- Opening Delimiter -

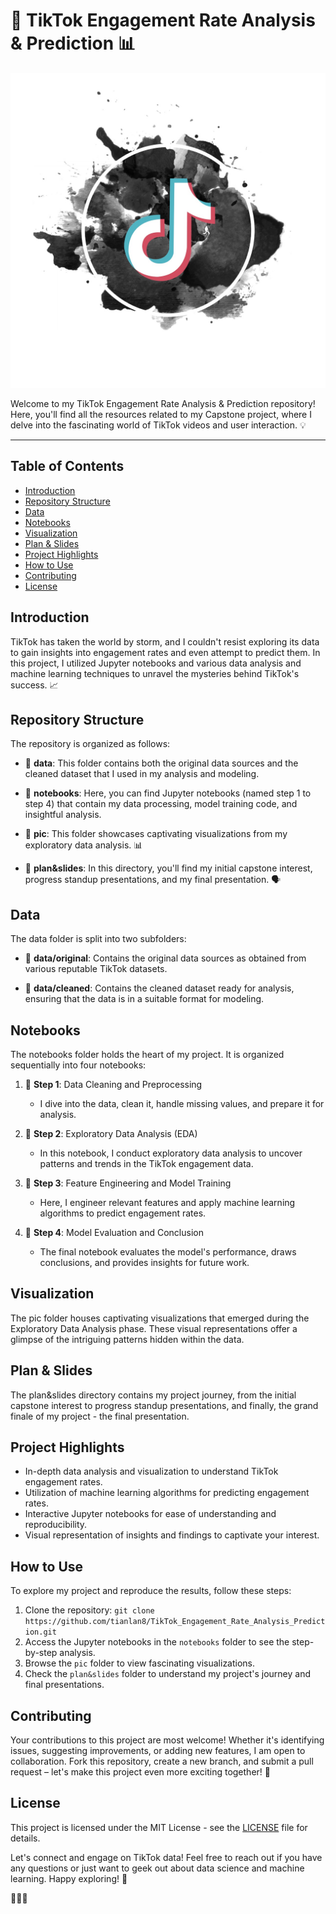 # 🚀 TikTok Engagement Rate Analysis & Prediction 📊

![TikTok Logo](Images/TikTok_Logo.jpg)

Welcome to my TikTok Engagement Rate Analysis & Prediction repository! 
Here, you'll find all the resources related to my Capstone project, where I delve into the fascinating world of TikTok videos and user interaction. 💡

---

## Table of Contents

- [Introduction](#introduction)
- [Repository Structure](#repository-structure)
- [Data](#data)
- [Notebooks](#notebooks)
- [Visualization](#visualization)
- [Plan & Slides](#plan--slides)
- [Project Highlights](#project-highlights)
- [How to Use](#how-to-use)
- [Contributing](#contributing)
- [License](#license)

## Introduction

TikTok has taken the world by storm, and I couldn't resist exploring its data to gain insights into engagement rates and even attempt to predict them. In this project, I utilized Jupyter notebooks and various data analysis and machine learning techniques to unravel the mysteries behind TikTok's success. 📈

## Repository Structure

The repository is organized as follows:

- 📁 **data**: This folder contains both the original data sources and the cleaned dataset that I used in my analysis and modeling.

- 📁 **notebooks**: Here, you can find Jupyter notebooks (named step 1 to step 4) that contain my data processing, model training code, and insightful analysis.

- 📁 **pic**: This folder showcases captivating visualizations from my exploratory data analysis. 📊

- 📁 **plan&slides**: In this directory, you'll find my initial capstone interest, progress standup presentations, and my final presentation. 🗣️

## Data

The data folder is split into two subfolders:

- 📁 **data/original**: Contains the original data sources as obtained from various reputable TikTok datasets.

- 📁 **data/cleaned**: Contains the cleaned dataset ready for analysis, ensuring that the data is in a suitable format for modeling.

## Notebooks

The notebooks folder holds the heart of my project. It is organized sequentially into four notebooks:

1. 📔 **Step 1**: Data Cleaning and Preprocessing
   - I dive into the data, clean it, handle missing values, and prepare it for analysis.

2. 📔 **Step 2**: Exploratory Data Analysis (EDA)
   - In this notebook, I conduct exploratory data analysis to uncover patterns and trends in the TikTok engagement data.

3. 📔 **Step 3**: Feature Engineering and Model Training
   - Here, I engineer relevant features and apply machine learning algorithms to predict engagement rates.

4. 📔 **Step 4**: Model Evaluation and Conclusion
   - The final notebook evaluates the model's performance, draws conclusions, and provides insights for future work.

## Visualization

The pic folder houses captivating visualizations that emerged during the Exploratory Data Analysis phase. These visual representations offer a glimpse of the intriguing patterns hidden within the data.

## Plan & Slides

The plan&slides directory contains my project journey, from the initial capstone interest to progress standup presentations, and finally, the grand finale of my project - the final presentation.

## Project Highlights

- In-depth data analysis and visualization to understand TikTok engagement rates.
- Utilization of machine learning algorithms for predicting engagement rates.
- Interactive Jupyter notebooks for ease of understanding and reproducibility.
- Visual representation of insights and findings to captivate your interest.

## How to Use

To explore my project and reproduce the results, follow these steps:

1. Clone the repository: `git clone https://github.com/tianlan8/TikTok_Engagement_Rate_Analysis_Prediction.git`
2. Access the Jupyter notebooks in the `notebooks` folder to see the step-by-step analysis.
3. Browse the `pic` folder to view fascinating visualizations.
4. Check the `plan&slides` folder to understand my project's journey and final presentations.

## Contributing

Your contributions to this project are most welcome! Whether it's identifying issues, suggesting improvements, or adding new features, I am open to collaboration. Fork this repository, create a new branch, and submit a pull request – let's make this project even more exciting together! 🤝

## License

This project is licensed under the MIT License - see the [LICENSE](https://github.com/tianlan8/TikTok_Engagement_Rate_Analysis_Prediction/blob/main/LICENSE) file for details.

Let's connect and engage on TikTok data! Feel free to reach out if you have any questions or just want to geek out about data science and machine learning. Happy exploring! 🚀

🎉🎉🎉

- Closing Delimiter -

• _Your instructions_
Nothing before the line holding "3. Browse the" belongs in the answer. Repeat that line and the rest of the listing exactly.

• _Solution below_
3. Browse the `pic` folder to view fascinating visualizations.
4. Check the `plan&slides` folder to understand my project's journey and final presentations.

## Contributing

Your contributions to this project are most welcome! Whether it's identifying issues, suggesting improvements, or adding new features, I am open to collaboration. Fork this repository, create a new branch, and submit a pull request – let's make this project even more exciting together! 🤝

## License

This project is licensed under the MIT License - see the [LICENSE](https://github.com/tianlan8/TikTok_Engagement_Rate_Analysis_Prediction/blob/main/LICENSE) file for details.

Let's connect and engage on TikTok data! Feel free to reach out if you have any questions or just want to geek out about data science and machine learning. Happy exploring! 🚀

🎉🎉🎉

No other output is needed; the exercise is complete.